US grants visa, makes way for Karmapa’s first trip
The visa grant comes at a time when Beijing is facing international condemnation for its fierce crackdown on anti-China protestors seeking more freedom for Tibet, reports Nilova Roy Chaudhury.Updated: Apr 10, 2008 03:03 IST
With international spotlight firmly focused on Tibet, as the Olympic torch winds its troubled way across the world, the US grant of a visa to the 17th Karmapa for his first visit outside India is unlikely to thrill the Chinese government.
The visa grant comes at a time when Beijing is facing international condemnation for its fierce crackdown on anti-China protestors seeking more freedom for Tibet. China blames the Dalai Lama for instigating the violence which, it claims, is aimed at disrupting the Olympic Games scheduled in Beijing in August. India has joined the international community in urging China to seek a peaceful resolution of the Tibetan issue through dialogue.

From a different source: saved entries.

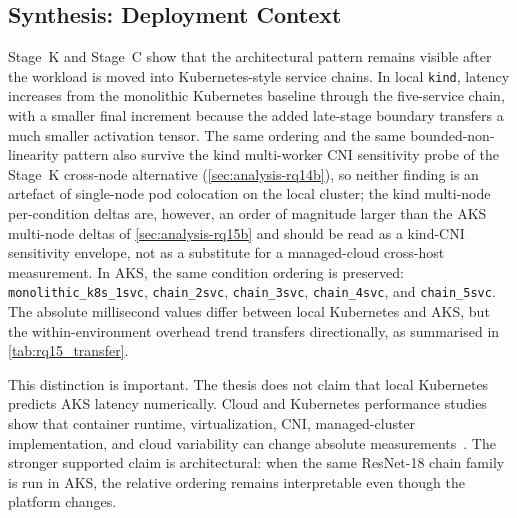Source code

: \subsection{Synthesis: Deployment Context}
\label{sec:analysis-deployment-synthesis}

Stage~K and Stage~C show that the architectural pattern remains visible after the
workload is moved into Kubernetes-style service chains. In local
\texttt{kind}, latency increases from the monolithic Kubernetes baseline
through the five-service chain, with a smaller final increment because
the added late-stage boundary transfers a much smaller
activation tensor. The same ordering and the same bounded-non-linearity
pattern also survive the kind multi-worker CNI sensitivity probe of
the Stage~K cross-node alternative (\cref{sec:analysis-rq14b}), so neither finding is an artefact
of single-node pod colocation on the local cluster; the kind multi-node
per-condition deltas are, however, an order of magnitude larger than the
AKS multi-node deltas of \cref{sec:analysis-rq15b} and should be read as
a kind-CNI sensitivity envelope, not as a substitute for a managed-cloud
cross-host measurement. In AKS, the same condition ordering is preserved:
\texttt{monolithic\_k8s\_1svc}, \texttt{chain\_2svc}, \texttt{chain\_3svc},
\texttt{chain\_4svc}, and \texttt{chain\_5svc}. The absolute millisecond
values differ between local Kubernetes and AKS, but the within-environment
overhead trend transfers directionally, as summarised in
\cref{tab:rq15_transfer}.

This distinction is important. The thesis does not claim that local Kubernetes
predicts AKS latency numerically. Cloud and Kubernetes performance studies
show that container runtime, virtualization, CNI, managed-cluster
implementation, and cloud variability can change absolute
measurements~\cite{managed_k8s_perf,virtualization_costs,cni_k8s_ic2e21,
noise_in_clouds}. The stronger supported claim is architectural: when the
same ResNet-18 chain family is run in AKS, the relative ordering remains
interpretable even though the platform changes.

The government has given a Registration Certificate to all officially registered Tibetan refugees in India — around 185,000 — including the Dalai Lama and the Karmapa to permit them to legally live here.
They also have an Identity Certificate, which permits them to travel abroad. This certificate states that they are resident in India but do not hold Indian citizenship.

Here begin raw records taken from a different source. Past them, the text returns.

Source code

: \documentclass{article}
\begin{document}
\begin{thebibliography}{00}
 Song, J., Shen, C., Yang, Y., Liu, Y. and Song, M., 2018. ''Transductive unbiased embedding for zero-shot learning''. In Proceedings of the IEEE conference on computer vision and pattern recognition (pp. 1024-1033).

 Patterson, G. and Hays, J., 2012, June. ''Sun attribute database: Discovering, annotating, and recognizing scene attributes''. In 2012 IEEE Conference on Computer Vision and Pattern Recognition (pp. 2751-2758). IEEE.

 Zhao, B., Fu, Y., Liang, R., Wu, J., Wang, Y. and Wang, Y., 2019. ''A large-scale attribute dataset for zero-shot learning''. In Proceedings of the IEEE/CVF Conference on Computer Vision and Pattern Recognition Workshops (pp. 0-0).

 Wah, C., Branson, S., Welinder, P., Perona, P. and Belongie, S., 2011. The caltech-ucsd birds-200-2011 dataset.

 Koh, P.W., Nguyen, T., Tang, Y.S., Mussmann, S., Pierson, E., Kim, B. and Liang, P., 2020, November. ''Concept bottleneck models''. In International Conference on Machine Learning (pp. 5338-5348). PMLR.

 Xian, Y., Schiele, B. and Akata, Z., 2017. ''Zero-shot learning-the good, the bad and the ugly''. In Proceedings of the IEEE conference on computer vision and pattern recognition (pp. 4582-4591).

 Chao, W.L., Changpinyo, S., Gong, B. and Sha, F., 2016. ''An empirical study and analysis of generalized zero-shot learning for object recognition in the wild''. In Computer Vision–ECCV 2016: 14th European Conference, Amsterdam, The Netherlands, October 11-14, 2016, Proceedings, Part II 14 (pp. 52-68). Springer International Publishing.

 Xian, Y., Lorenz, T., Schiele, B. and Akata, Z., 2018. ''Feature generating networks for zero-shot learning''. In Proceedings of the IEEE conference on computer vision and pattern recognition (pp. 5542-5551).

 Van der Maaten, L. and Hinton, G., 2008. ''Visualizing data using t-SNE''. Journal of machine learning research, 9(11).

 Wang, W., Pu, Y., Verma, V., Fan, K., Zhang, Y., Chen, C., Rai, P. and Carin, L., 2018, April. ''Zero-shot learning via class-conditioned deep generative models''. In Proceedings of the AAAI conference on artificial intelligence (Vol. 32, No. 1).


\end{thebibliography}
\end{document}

It will be the first trip abroad for Ugyen Trinley Dorji, the 22-year-old Buddhist spiritual leader heading the Karma Kagyu sect, since he escaped to India eight years ago. In Tibetan tradition, enlightened teachers are reincarnated as Karmapas, which means “the one who carries out Buddha-activity”.
The Karmapa, who is close to the Dalai Lama, is scheduled for a two-week tour from May 15, visiting New York, Colorado, Washington and Seattle for religious discourses and lectures.

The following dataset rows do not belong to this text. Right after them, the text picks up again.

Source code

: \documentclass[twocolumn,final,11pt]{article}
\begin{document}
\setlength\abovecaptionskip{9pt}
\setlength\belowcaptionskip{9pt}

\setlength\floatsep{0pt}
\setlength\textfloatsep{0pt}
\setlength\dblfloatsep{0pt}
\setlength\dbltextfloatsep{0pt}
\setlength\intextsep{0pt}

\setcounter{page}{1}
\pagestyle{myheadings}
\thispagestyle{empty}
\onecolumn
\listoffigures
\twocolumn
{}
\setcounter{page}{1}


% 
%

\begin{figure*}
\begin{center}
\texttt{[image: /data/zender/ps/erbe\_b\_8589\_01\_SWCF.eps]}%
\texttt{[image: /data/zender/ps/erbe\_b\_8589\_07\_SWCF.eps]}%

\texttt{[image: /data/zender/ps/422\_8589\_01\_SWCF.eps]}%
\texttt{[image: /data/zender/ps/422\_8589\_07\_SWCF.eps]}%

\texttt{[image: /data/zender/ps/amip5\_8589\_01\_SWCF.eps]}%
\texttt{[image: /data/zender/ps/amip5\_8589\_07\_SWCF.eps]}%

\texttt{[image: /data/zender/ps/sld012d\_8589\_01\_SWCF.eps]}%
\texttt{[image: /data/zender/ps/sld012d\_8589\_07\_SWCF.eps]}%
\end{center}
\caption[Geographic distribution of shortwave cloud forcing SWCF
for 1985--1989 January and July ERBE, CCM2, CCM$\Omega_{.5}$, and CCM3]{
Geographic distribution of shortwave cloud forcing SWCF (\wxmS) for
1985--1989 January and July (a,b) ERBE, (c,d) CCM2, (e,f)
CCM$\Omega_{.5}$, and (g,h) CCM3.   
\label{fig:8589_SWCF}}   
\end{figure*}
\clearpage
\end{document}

The Karmapa has sought permission from the External Affairs Ministry to visit his seat Karma Triyana Dharamchakra in Woodstock and other institutes managed by the Kagyu sect, which he heads.
The official website of the Karmapa, who lives in exile in Dharamsala, said his office had received a “confirmation” from the Indian government about his visit to the US.
The government claims it doesn’t monitor who goes where or what government issues visas to Tibetans after they have issued the Identity Certificate.